Sebuah kutipan di salah satu jurnal psikologi menunjukkan bahwa seseorang yang terlalu berambisi (ambisius) untuk memperoleh sesuatu (khususnya uang dan jabatan) ternyata memiliki umur yang relatif lebih pendek dibandingkan mereka yang realistis dan hidup dalam kewajaran ambisi.
Mengapa demikian? Individu yang ambisius ternyata seperti orang yang minum air laut, tidak pernah puas.
Individu yang ambisius memiliki tingkat stres yang lebih tinggi.
Individu yang ambisius memiliki ritme tubuh yang berbeda dan detak jantung yang lebih cepat serta tekanan d yang sedikit lebih tinggi dari rata-rata. Bukankah hal ini memberikan kontribusi bagi terjadinya gangguan-gangguan metabolisme tubuh.
Sekalipun tidak dapat dipungkiri semua tergantung dari daya tahan mental seseorang dan seberapa kuat toleransi yang bersangkutan terhadap stres.
Seorang rekan sangat berambisi untuk menjadi Sales Manager di salah satu perusahaan makanan ringan hingga segala cara dilakukan untuk memperoleh jabatan tersebut termasuk manuver-manuvernya.
Namun, keputusan direksi menentukan lain karena malah orang lain yang dipromosikan. Ambisi yang tidak tercapai ini membuat dia harus berurusan dengan psikolog untuk memulihkan kondisinya, mengingat tiba-tiba muncul bercak-bercak merah di kulitnya.
Tidak hanya itu, ia pun menderita sakit kepala yang amat sangat sekalipun kondisi fisiknya normal.
Seorang saudara di kota seberang terpaksa mengubah arah hidupnya menjadi rohaniawan ketika dia dengan segala ambisinya berusaha menggapai jabatan tertentu, namun kandas hanya karena KKN.
Di lain tempat, cerita punya cerita, seorang pejabat akhirnya harus rutin mengontrol tekanan darah dan detak jantungnya karena takut kursinya direbut orang lain.
Mungkin ada kalanya kita saat ini belajar menjadi "tukang batu" untuk membuka mata kesadaran kita bahwa segala sesuatu itu ada yang mengatur.

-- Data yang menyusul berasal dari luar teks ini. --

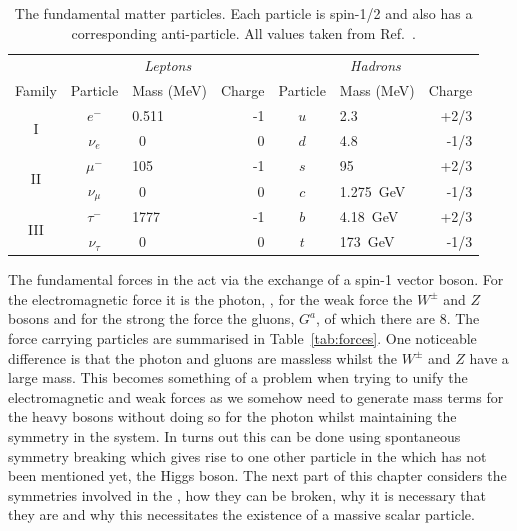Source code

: \begin{table}[htb]
  \begin{tabular}{c | c l r | c l r }
  & \multicolumn{3}{c}{\textit{Leptons}} & \multicolumn{3}{c}{\textit{Hadrons}} \\
  Family & Particle      & Mass (MeV)  & Charge &  Particle      & Mass (MeV)  & Charge   \\
  \hline
  \multirow{2}{*}{I}    & $e^{-}$       & 0.511       & -1     &  $u$           & 2.3       & +2/3      \\
                        & $\nu_{e}$     & ~0          & 0      &  $d$           & 4.8         & -1/3       \\
  \multirow{2}{*}{II}   & $\mu^{-}$     & 105         & -1     &  $s$           & 95         & +2/3      \\
                        & $\nu_{\mu}$   & ~0          & 0      &  $c$           & 1.275~GeV          & -1/3       \\
  \multirow{2}{*}{III}  & $\tau^{-}$    & 1777        & -1     &  $b$           & 4.18~GeV        & +2/3      \\
                        & $\nu_{\tau}$  & ~0          & 0      &  $t$           & 173~GeV          & -1/3       \\
  \end{tabular}
  \caption{The fundamental matter particles. Each particle is spin-1/2 and also has a corresponding anti-particle. All values taken from Ref.~\cite{pdg}.}
  \label{tab:particles}
\end{table}

The fundamental forces in the \SM act via the exchange of a spin-1 vector boson. For the electromagnetic force it is the photon, \gamma, for the weak force the $W^{\pm}$ and $Z$ bosons and for the strong the force the gluons, $G^{a}$, of which there are 8. The force carrying particles are summarised in Table~\ref{tab:forces}. One noticeable difference is that the photon and gluons are massless whilst the $W^{\pm}$ and $Z$ have a large mass. This becomes something of a problem when trying to unify the electromagnetic and weak forces as we somehow need to generate mass terms for the heavy bosons without doing so for the photon whilst maintaining the symmetry in the system. In turns out this can be done using spontaneous symmetry breaking which gives rise to one other particle in the \SM which has not been mentioned yet, the Higgs boson. The next part of this chapter considers the symmetries involved in the \SM, how they can be broken, why it is necessary that they are and why this necessitates the existence of a massive scalar particle.

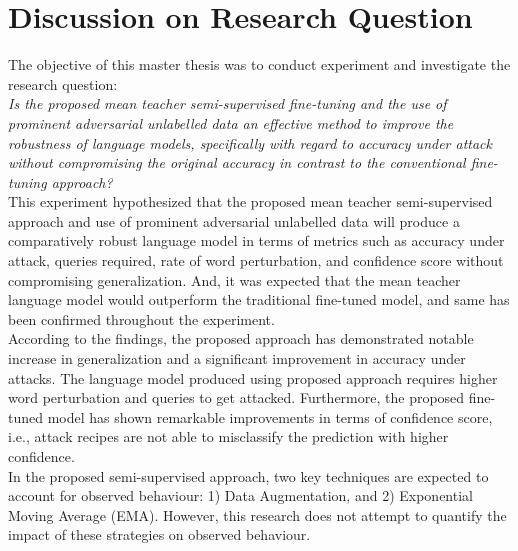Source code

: \documentclass[%
	BCOR=8mm, %
	DIV=12,
	toc=bibliography, %
	toc=listof, %
	oneside, %
	egregdoesnotlikesansseriftitles, %
	]{scrbook}
\begin{document}
\section{Discussion on Research Question}
The objective of this master thesis was to conduct experiment and investigate the research question: \\

\emph{Is the proposed mean teacher semi-supervised fine-tuning and the use of prominent adversarial unlabelled data an effective method to improve the robustness of language models, specifically with regard to accuracy under attack without compromising the original accuracy in contrast to the conventional fine-tuning approach?}\\

This experiment hypothesized that the proposed mean teacher semi-supervised approach and use of prominent adversarial unlabelled data will produce a comparatively robust language model in terms of metrics such as accuracy under attack, queries required, rate of word perturbation, and confidence score without compromising generalization. And, it  was expected that the mean teacher language model would outperform the traditional fine-tuned model, and same has been confirmed throughout the experiment.\\
According to the findings, the proposed approach has demonstrated notable increase in generalization and a significant improvement in accuracy under attacks. The language model produced using proposed approach requires higher word perturbation and queries to get attacked. Furthermore, the proposed fine-tuned model has shown remarkable improvements in terms of confidence score, i.e., attack recipes are not able to misclassify the prediction with higher confidence.\\
In the proposed semi-supervised approach, two key techniques are expected to account for observed behaviour: 1) Data Augmentation, and 2) Exponential Moving Average (EMA). However, this research does not attempt to quantify the impact of these strategies on observed behaviour. 
\end{document}

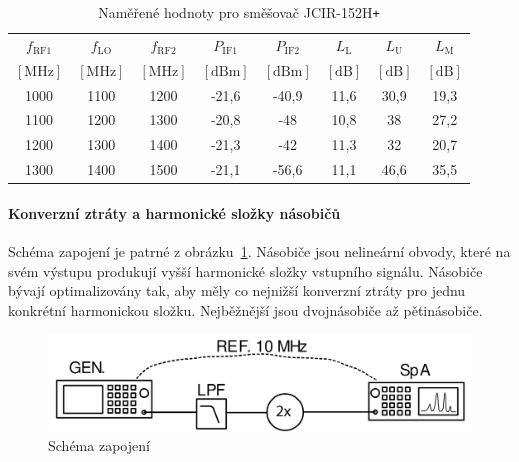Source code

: \documentclass[11pt,a4paper]{article}
\newcommand{\plus}{{\texttt{+}}}
\begin{document}
\begin{table}[!ht]
    \centering
    \begin{tabular}{| c | c | c || c | c || c | c | c |}
        \hline
        $f_{\mathrm{RF1}}$ & $f_{\mathrm{LO}}$ & $f_{\mathrm{RF2}}$ & $P_{\mathrm{IF1}}$ & $P_{\mathrm{IF2}}$ & $L_{\mathrm{L}}$ & $L_{\mathrm{U}}$ & $L_{\mathrm{M}}$\\
        $[\mathrm{MHz}]$ & $[\mathrm{MHz}]$ & $[\mathrm{MHz}]$ & $[\mathrm{dBm}]$ & $[\mathrm{dBm}]$ & $[\mathrm{dB}]$ & $[\mathrm{dB}]$ & $[\mathrm{dB}]$\\
        \hline\hline
        1000 & 1100 & 1200 & -21,6 & -40,9 & 11,6 & 30,9 & 19,3\\
        \hline
        1100 & 1200 & 1300 & -20,8 & -48 & 10,8 & 38 & 27,2\\
        \hline
        1200 & 1300 & 1400 & -21,3 & -42 & 11,3 & 32 & 20,7\\
        \hline
        1300 & 1400 & 1500 & -21,1 & -56,6 & 11,1 & 46,6 & 35,5\\
        \hline
    \end{tabular}
    \caption{Naměřené hodnoty pro směšovač JCIR-152H\plus}
    \label{table:task3-data_JCIR-152H+}
\end{table}

\paragraph*{Konverzní ztráty a harmonické složky násobičů} Schéma zapojení je patrné z obrázku~\ref{fig:task4-zapojeni}. Násobiče jsou nelineární obvody, které na svém výstupu produkují vyšší harmonické složky vstupního signálu. Násobiče bývají optimalizovány tak, aby měly co nejnižší konverzní ztráty pro jednu konkrétní harmonickou složku. Nejběžnější jsou dvojnásobiče až pětinásobiče.
\begin{figure}[!ht]
    \centering
    \includegraphics[width=.65\textwidth]{src/task4-zapojeni.png}
    \caption{Schéma zapojení}
    \label{fig:task4-zapojeni}
\end{figure}
\end{document}
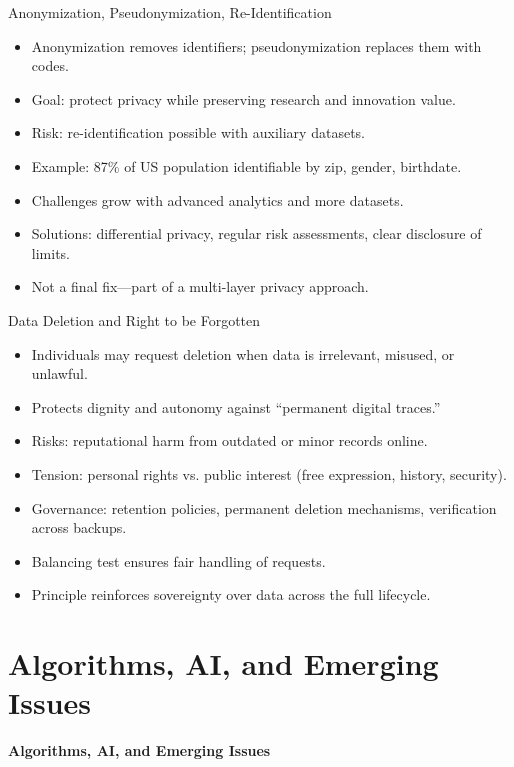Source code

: \documentclass[aspectratio=169, table]{beamer}
\begin{document}
\begin{frame}{\LARGE{Anonymization, Pseudonymization, Re-Identification}}
	\vspace{20pt}
	\begin{itemize}
		\item Anonymization removes identifiers; pseudonymization replaces them with codes.  
		\item Goal: protect privacy while preserving research and innovation value.  
		\item Risk: re-identification possible with auxiliary datasets.  
		\item Example: 87\% of US population identifiable by zip, gender, birthdate.  
		\item Challenges grow with advanced analytics and more datasets.  
		\item Solutions: differential privacy, regular risk assessments, clear disclosure of limits.  
		\item Not a final fix—part of a multi-layer privacy approach.  
	\end{itemize}
\end{frame}

\begin{frame}{Data Deletion and Right to be Forgotten}
	\vspace{20pt}
	\begin{itemize}
		\item Individuals may request deletion when data is irrelevant, misused, or unlawful.  
		\item Protects dignity and autonomy against “permanent digital traces.”  
		\item Risks: reputational harm from outdated or minor records online.  
		\item Tension: personal rights vs. public interest (free expression, history, security).  
		\item Governance: retention policies, permanent deletion mechanisms, verification across backups.  
		\item Balancing test ensures fair handling of requests.  
		\item Principle reinforces sovereignty over data across the full lifecycle.  
	\end{itemize}
\end{frame}

\section{Algorithms, AI, and Emerging Issues}
\begin{frame}{\hfill}
	\centering
	\Huge{\textbf{Algorithms, AI, and Emerging Issues}}
\end{frame}
\end{document}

Atau bisa saja Sang Pencipta mengizinkan kita berkelana ke sana ke mari terlebih dahulu untuk menemukan jati diri dan akhirnya terdampar menjadi "tukang batu" kembali.
Ambisi yang proporsional selalu dilandasi dengan perencanaan yang matang, etika profesional, dan visi hidup yang jelas.
Seorang yang ambisius matanya kabur terhadap kompetensi yang dimiliki namun nanar terhadap jabatan dan fasilitas yang akan diperoleh.
Seorang yang berambisi secara proporsional akan mengetahui mana bagiannya dan mana pula yang menjadi bagian-Nya.
Makna bekerja dalam hidup akan kita peroleh, manakala kita sadar tentang bukan dari mana kita memulai, namun -yang penting- di mana kita berakhir.